We asked Partner Laura McMillan about her role in Brodies’ health and safety team and what are the next big issues in health and safety law.
What is your role at Brodies?
I am a partner and solicitor advocate in our health & safety and liability claims defence team.
What sort of things do you provide advice on to your clients?
I provide advice, training and support to clients on health & safety law and am focused on working with businesses or organisations (directly, or through their insurer or broker) to help them avoid health & safety incidents occurring. When an incident does occur, our team is there to assist clients in all areas – from helping with post-incident investigation to defending injury claims, and representing their interests when the Health & Safety Executive are involved.
As a solicitor advocate, I regularly appear in court which gives me a good insight in to how a judge or sheriff might approach a case.

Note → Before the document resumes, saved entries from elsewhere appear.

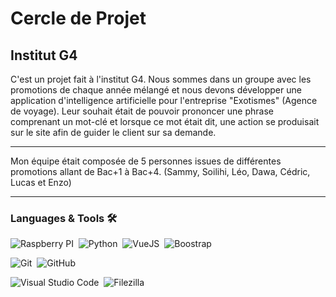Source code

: # Cercle de Projet #
## Institut G4 ##

C'est un projet fait à l'institut G4. Nous sommes dans un groupe avec les promotions de chaque année mélangé et nous devons développer une application d'intelligence artificielle pour l'entreprise "Exotismes" (Agence de voyage). Leur souhait était de pouvoir prononcer une phrase comprenant un mot-clé et lorsque ce mot était dit, une action se produisait sur le site afin de guider le client sur sa demande.

  ---

Mon équipe était composée de 5 personnes issues de différentes promotions allant de Bac+1 à Bac+4. (Sammy, Soilihi, Léo, Dawa, Cédric, Lucas et Enzo)

  ---
  
### Languages & Tools 🛠

![Raspberry PI](https://img.shields.io/badge/-raspberrypi-05122A?style=flat&logo=raspberrypi)&nbsp;
![Python](https://img.shields.io/badge/-python-05122A?style=flat&logo=python)&nbsp;
![VueJS](https://img.shields.io/badge/-vue.js-05122A?style=flat&logo=vue.js)&nbsp;
![Boostrap](https://img.shields.io/badge/-bootstrap-05122A?style=flat&logo=bootstrap)&nbsp;

![Git](https://img.shields.io/badge/-Git-05122A?style=flat&logo=git)&nbsp;
![GitHub](https://img.shields.io/badge/-GitHub-05122A?style=flat&logo=github)&nbsp;

![Visual Studio Code](https://img.shields.io/badge/-Visual%20Studio%20Code-05122A?style=flat&logo=visual-studio-code&logoColor=007ACC)&nbsp;
![Filezilla](https://img.shields.io/badge/-filezilla-05122A?style=flat&logo=filezilla)&nbsp;
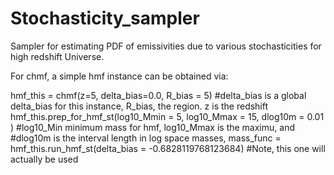 # Stochasticity_sampler
Sampler for estimating PDF of emissivities due to various stochasticities for high redshift Universe.


For chmf, a simple hmf instance can be obtained via:

hmf_this = chmf(z=5, delta_bias=0.0, R_bias = 5)    #delta_bias is a global delta_bias for this instance, R_bias, the region. z is the redshift
hmf_this.prep_for_hmf_st(log10_Mmin = 5, log10_Mmax = 15, dlog10m = 0.01 )              #log10_Min minimum mass for hmf, log10_Mmax is the maximu, and                                                                                              #dlog10m is the interval length in log space
masses, mass_func = hmf_this.run_hmf_st(delta_bias = -0.6828119768123684)                #Note, this one will actually be used
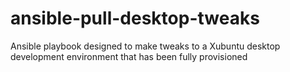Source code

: # ansible-pull-desktop-tweaks
Ansible playbook designed to make tweaks to a Xubuntu desktop development environment that has been fully provisioned
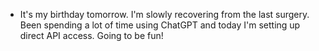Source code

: * It's my birthday tomorrow. I'm slowly recovering from the last surgery. Been spending a lot of time using ChatGPT and today I'm setting up direct API access. Going to be fun!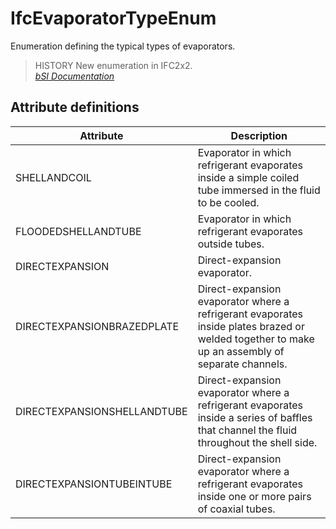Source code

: IfcEvaporatorTypeEnum
=====================
Enumeration defining the typical types of evaporators.  
  
> HISTORY  New enumeration in IFC2x2.  
[ _bSI
Documentation_](https://standards.buildingsmart.org/IFC/DEV/IFC4_2/FINAL/HTML/schema/ifchvacdomain/lexical/ifcevaporatortypeenum.htm)


Attribute definitions
---------------------
| Attribute                   | Description                                                                                                                                     |
|-----------------------------|-------------------------------------------------------------------------------------------------------------------------------------------------|
| SHELLANDCOIL                | Evaporator in which refrigerant evaporates inside a simple coiled tube immersed in the fluid to be cooled.                                      |
| FLOODEDSHELLANDTUBE         | Evaporator in which refrigerant evaporates outside tubes.                                                                                       |
| DIRECTEXPANSION             | Direct-expansion evaporator.                                                                                                                    |
| DIRECTEXPANSIONBRAZEDPLATE  | Direct-expansion evaporator where a refrigerant evaporates inside plates brazed or welded together to make up an assembly of separate channels. |
| DIRECTEXPANSIONSHELLANDTUBE | Direct-expansion evaporator where a refrigerant evaporates inside a series of baffles that channel the fluid throughout the shell side.         |
| DIRECTEXPANSIONTUBEINTUBE   | Direct-expansion evaporator where a refrigerant evaporates inside one or more pairs of coaxial tubes.                                           |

In turn, that helps me to advise clients on how a claim, Fatal Accident Inquiry or prosecution should be handled, and what evidence is needed to put forward the best position possible.
What is your one top tip for businesses to improve their response to health and safety incidents?
Can I have two?! Firstly, have very clear procedures for handling incidents. These procedures may vary depending on the severity of the incident but each person in the business or organisation should know, and understand, their role in the event of an incident occurring. Secondly, if you anticipate a claim or Health & Safety Executive involvement, make sure that you retain all relevant information and know where to put your hands on it! If you are not clear on what might be relevant – seek advice from a health & safety advisor or solicitor. It is so frustrating when evidence which would support a defence is lost or was not captured in the first place.
What do you think will be the next big issues in health and safety law?
It remains to be seen what upheaval will follow Brexit when it comes to health and safety legislation, but it is unlikely obligations on, and standards expected of, most UK businesses will alter in any significant way. Rightly, there has recently been a considerable focus on stress and mental wellbeing in the workplace. In the past, this may have been viewed as a human resources issue, however, I would expect to see more Health & Safety Executive activity in this area. Failure to have an adequate policy on stress and mental wellbeing, or a failure to implement that policy, could well result in a business facing Health & Safety Executive enforcement, including prosecution. Finally, the increased use of AI and robotic technology will require businesses to consider, and address, the new health & safety risks they may bring.